Le Canada doit prendre en main sa défense, exhorte la cheffe d’état-major

Le Canada doit impérativement renforcer ses capacités de défense pour affronter les nouvelles réalités géopolitiques, affirme la cheffe d’état-major de la Défense, Jennie Carignan. Face aux menaces grandissantes qui pèsent sur l’Arctique canadien, elle exhorte Ottawa à « prendre ses responsabilités » en matière de défense continentale.
« Dans le contexte mondial actuel, il faut absolument changer notre posture en ce qui concerne la défense. C’est clair qu’on n’a pas tout ce qu’il faut présentement pour faire face à la menace actuelle et future », dit la générale en chef lors d’une entrevue accordée au Devoir au quartier général de la Défense nationale, au centre-ville d’Ottawa.
Dans le couloir qui mène à son bureau, les murs sont ornés des portraits de ses prédécesseurs, une vingtaine d’hommes — son portrait étant la seule exception. Un symbole du plafond de verre qu’elle a brisé en devenant la première femme à prendre la tête des Forces armées canadiennes (FAC), l’été dernier.

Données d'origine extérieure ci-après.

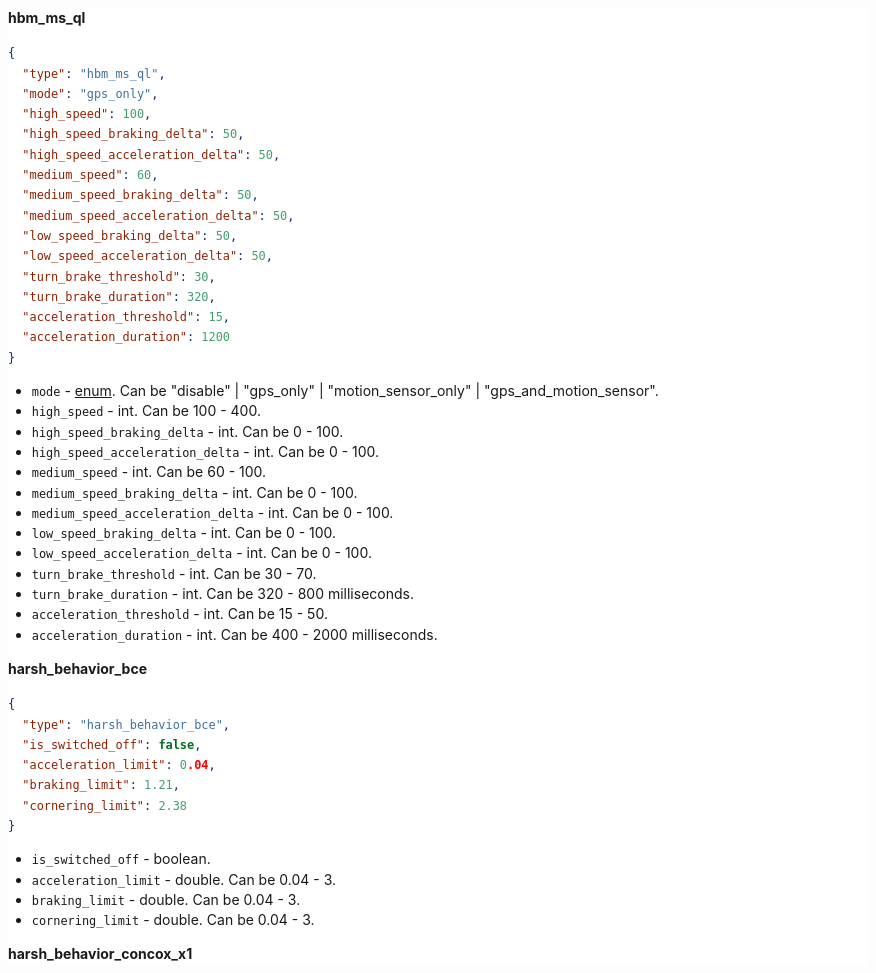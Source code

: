 **hbm\_ms\_ql**

```json
{
  "type": "hbm_ms_ql",
  "mode": "gps_only",
  "high_speed": 100,
  "high_speed_braking_delta": 50,
  "high_speed_acceleration_delta": 50,
  "medium_speed": 60,
  "medium_speed_braking_delta": 50,
  "medium_speed_acceleration_delta": 50,
  "low_speed_braking_delta": 50,
  "low_speed_acceleration_delta": 50,
  "turn_brake_threshold": 30,
  "turn_brake_duration": 320,
  "acceleration_threshold": 15,
  "acceleration_duration": 1200
}
```

* `mode` - [enum](broken-reference). Can be "disable" | "gps\_only" | "motion\_sensor\_only" | "gps\_and\_motion\_sensor".
* `high_speed` - int. Can be 100 - 400.
* `high_speed_braking_delta` - int. Can be 0 - 100.
* `high_speed_acceleration_delta` - int. Can be 0 - 100.
* `medium_speed` - int. Can be 60 - 100.
* `medium_speed_braking_delta` - int. Can be 0 - 100.
* `medium_speed_acceleration_delta` - int. Can be 0 - 100.
* `low_speed_braking_delta` - int. Can be 0 - 100.
* `low_speed_acceleration_delta` - int. Can be 0 - 100.
* `turn_brake_threshold` - int. Can be 30 - 70.
* `turn_brake_duration` - int. Can be 320 - 800 milliseconds.
* `acceleration_threshold` - int. Can be 15 - 50.
* `acceleration_duration` - int. Can be 400 - 2000 milliseconds.

**harsh\_behavior\_bce**

```json
{
  "type": "harsh_behavior_bce",
  "is_switched_off": false,
  "acceleration_limit": 0.04,
  "braking_limit": 1.21,
  "cornering_limit": 2.38
}
```

* `is_switched_off` - boolean.
* `acceleration_limit` - double. Can be 0.04 - 3.
* `braking_limit` - double. Can be 0.04 - 3.
* `cornering_limit` - double. Can be 0.04 - 3.

**harsh\_behavior\_concox\_x1**
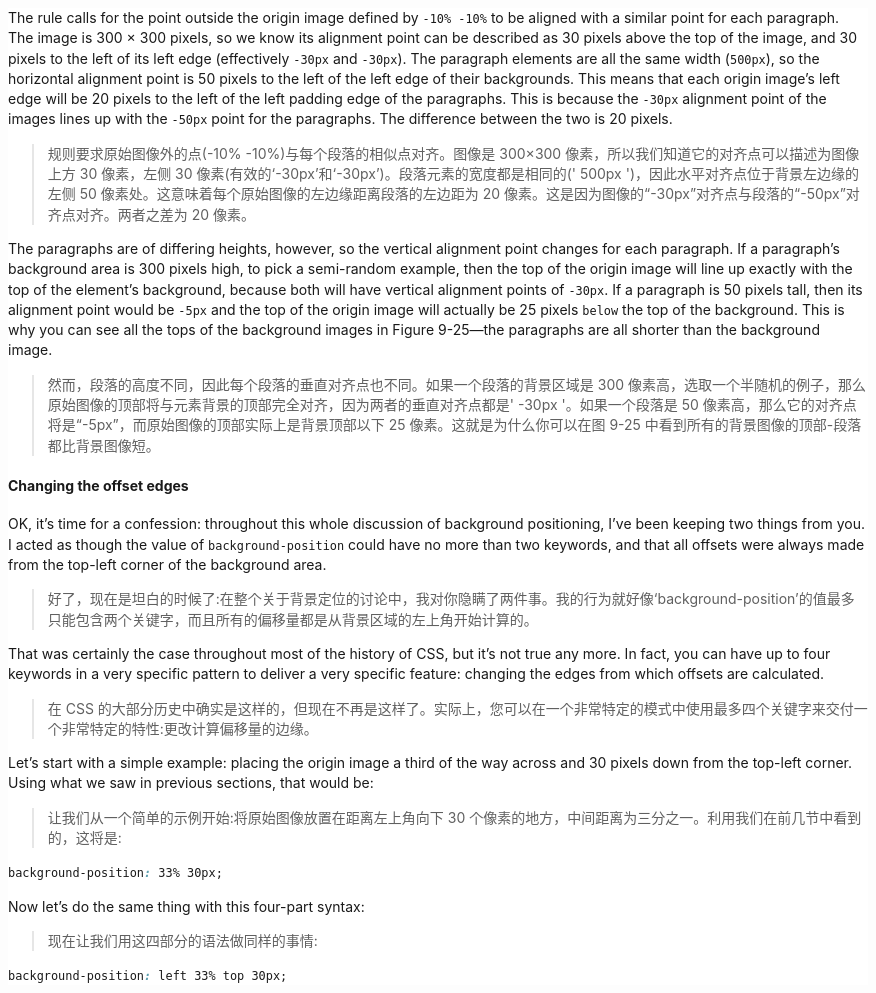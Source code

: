 The rule calls for the point outside the origin image defined by `-10% -10%` to be aligned with a similar point for each paragraph. The image is 300 × 300 pixels, so we know its alignment point can be described as 30 pixels above the top of the image, and 30 pixels to the left of its left edge (effectively `-30px` and `-30px`). The paragraph elements are all the same width (`500px`), so the horizontal alignment point is 50 pixels to the left of the left edge of their backgrounds. This means that each origin image’s left edge will be 20 pixels to the left of the left padding edge of the paragraphs. This is because the `-30px` alignment point of the images lines up with the `-50px` point for the paragraphs. The difference between the two is 20 pixels.

> 规则要求原始图像外的点(-10% -10%)与每个段落的相似点对齐。图像是 300×300 像素，所以我们知道它的对齐点可以描述为图像上方 30 像素，左侧 30 像素(有效的‘-30px’和‘-30px’)。段落元素的宽度都是相同的(' 500px ')，因此水平对齐点位于背景左边缘的左侧 50 像素处。这意味着每个原始图像的左边缘距离段落的左边距为 20 像素。这是因为图像的“-30px”对齐点与段落的“-50px”对齐点对齐。两者之差为 20 像素。

The paragraphs are of differing heights, however, so the vertical alignment point changes for each paragraph. If a paragraph’s background area is 300 pixels high, to pick a semi-random example, then the top of the origin image will line up exactly with the top of the element’s background, because both will have vertical alignment points of `-30px`. If a paragraph is 50 pixels tall, then its alignment point would be `-5px` and the top of the origin image will actually be 25 pixels `below` the top of the background. This is why you can see all the tops of the background images in Figure 9-25—the paragraphs are all shorter than the background image.

> 然而，段落的高度不同，因此每个段落的垂直对齐点也不同。如果一个段落的背景区域是 300 像素高，选取一个半随机的例子，那么原始图像的顶部将与元素背景的顶部完全对齐，因为两者的垂直对齐点都是' -30px '。如果一个段落是 50 像素高，那么它的对齐点将是“-5px”，而原始图像的顶部实际上是背景顶部以下 25 像素。这就是为什么你可以在图 9-25 中看到所有的背景图像的顶部-段落都比背景图像短。

#### Changing the offset edges

OK, it’s time for a confession: throughout this whole discussion of background positioning, I’ve been keeping two things from you. I acted as though the value of `background-position` could have no more than two keywords, and that all offsets were always made from the top-left corner of the background area.

> 好了，现在是坦白的时候了:在整个关于背景定位的讨论中，我对你隐瞒了两件事。我的行为就好像‘background-position’的值最多只能包含两个关键字，而且所有的偏移量都是从背景区域的左上角开始计算的。

That was certainly the case throughout most of the history of CSS, but it’s not true any more. In fact, you can have up to four keywords in a very specific pattern to deliver a very specific feature: changing the edges from which offsets are calculated.

> 在 CSS 的大部分历史中确实是这样的，但现在不再是这样了。实际上，您可以在一个非常特定的模式中使用最多四个关键字来交付一个非常特定的特性:更改计算偏移量的边缘。

Let’s start with a simple example: placing the origin image a third of the way across and 30 pixels down from the top-left corner. Using what we saw in previous sections, that would be:

> 让我们从一个简单的示例开始:将原始图像放置在距离左上角向下 30 个像素的地方，中间距离为三分之一。利用我们在前几节中看到的，这将是:

```css
background-position: 33% 30px;
```

Now let’s do the same thing with this four-part syntax:

> 现在让我们用这四部分的语法做同样的事情:

```css
background-position: left 33% top 30px;
```
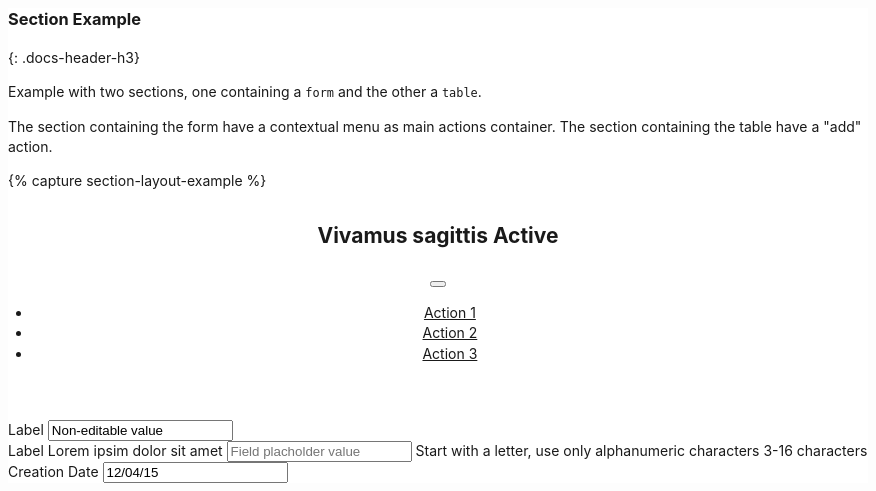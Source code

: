 ### Section Example
{: .docs-header-h3}

Example with two sections, one containing a `form` and the other a `table`.

The section containing the form have a contextual menu as main actions container. The section containing the table have a "add" action.

{% capture section-layout-example %}
<section class="fd-section">
    <header class="fd-section__header">
        <h1 class="fd-section__title">
            Vivamus sagittis <span class="fd-badge fd-badge--success">Active</span>
        </h1>
        <div class="fd-section__actions">
            <div class="fd-dropdown">
                <button class="fd-button fd-button--text fd-button--action-bar"
                aria-controls="3ewpS611" aria-haspopup="true" aria-expanded="false" aria-label="More">
                    <span class="fd-icon fd-icon--more fd-icon--medium" role="presentation"></span>
                </button>
                <ul class="fd-dropdown__menu fd-contextual-menu" aria-hidden="true" id="3ewpS611">
                    <li><a href="#" class="fd-dropdown__item">Action 1</a></li>
                    <li><a href="#" class="fd-dropdown__item">Action 2</a></li>
                    <li><a href="#" class="fd-dropdown__item">Action 3</a></li>
                </ul>
            </div>
        </div>
    </header>
    <div class="fd-container">
        <div class="fd-col--2"><span class="fd-image fd-image--xxl fd-image--circle fd-image--profile"
        aria-label="Image label"></span></div>
        <div class="fd-col--10">
            <div class="fd-col--6">
                <div class="fd-form__item">
                    <label class="fd-form__label" for="VDQ4Z626">
                        Label
                    </label>
                    <input type="text" class="fd-form__control" id="VDQ4Z626"
                    readonly="" value="Non-editable value">
                </div>
                <div class="fd-form__item">
                    <label class="fd-form__label" for="uaB3S746">
                        Label
                        <span class="fd-form__help">
                            <span class="fd-inline-help">
                                <span class="fd-inline-help__content">
                                    Lorem ipsim dolor sit amet
                                </span>
                            </span>
                        </span>
                    </label>
                    <input type="text" class="fd-form__control" id="uaB3S746"
                    placeholder="Field placholder value">
                    <span class="fd-form__message">
                        Start with a letter, use only alphanumeric characters 3-16 characters
                    </span>
                </div>
            </div>
            <div class="fd-col--6">
                <div class="fd-form__item">
                    <label class="fd-form__label" for="RTiFm834">
                        Creation Date
                    </label>
                    <input type="text" class="fd-form__control" id="RTiFm834" readonly="" value="12/04/15">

Lors de son entrée en poste, la cheffe, originaire de Val-des-Sources, savait qu’elle devait relever des défis majeurs, notamment la reconstitution des effectifs des Forces armées canadiennes, alors en déficit de plus de 15 000 militaires. Six mois plus tard, elle doit aussi composer avec le retour du président Donald Trump à la Maison-Blanche et ses menaces répétées de faire du Canada le 51e État américain.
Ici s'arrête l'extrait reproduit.